* INPUT FOR THIS TASK:
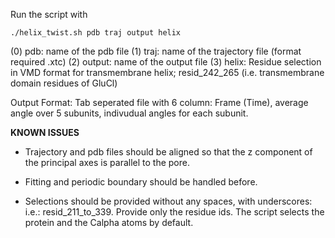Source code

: 
Run the script with

``./helix_twist.sh pdb traj output helix`` 

(0) pdb: name of the pdb file 
(1) traj: name of the trajectory file (format required .xtc)
(2) output: name of the output file
(3) helix: Residue selection in VMD format for transmembrane helix; resid_242_265 (i.e. transmembrane domain residues of GluCl) 

Output Format: Tab seperated file with 6 column: Frame (Time), average angle over 5 subunits, indivudual angles for each subunit.

**KNOWN ISSUES**

- Trajectory and pdb files should be aligned so that the z component of the principal axes is parallel to the pore. 

- Fitting and periodic boundary should be handled before.
 
- Selections should be provided without any spaces, with underscores: i.e.: resid_211_to_339. Provide only the residue ids. The script selects the protein and the Calpha atoms by default.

* WHAT IS NEEDED:
Write out again, exactly, only the lines from the beginning of the material above to the line that holds "- Fitting and", both ends included, and no pictures.

* ANSWER BELOW:
Source code

: 
Run the script with

``./helix_twist.sh pdb traj output helix`` 

(0) pdb: name of the pdb file 
(1) traj: name of the trajectory file (format required .xtc)
(2) output: name of the output file
(3) helix: Residue selection in VMD format for transmembrane helix; resid_242_265 (i.e. transmembrane domain residues of GluCl) 

Output Format: Tab seperated file with 6 column: Frame (Time), average angle over 5 subunits, indivudual angles for each subunit.

**KNOWN ISSUES**

- Trajectory and pdb files should be aligned so that the z component of the principal axes is parallel to the pore. 

- Fitting and periodic boundary should be handled before.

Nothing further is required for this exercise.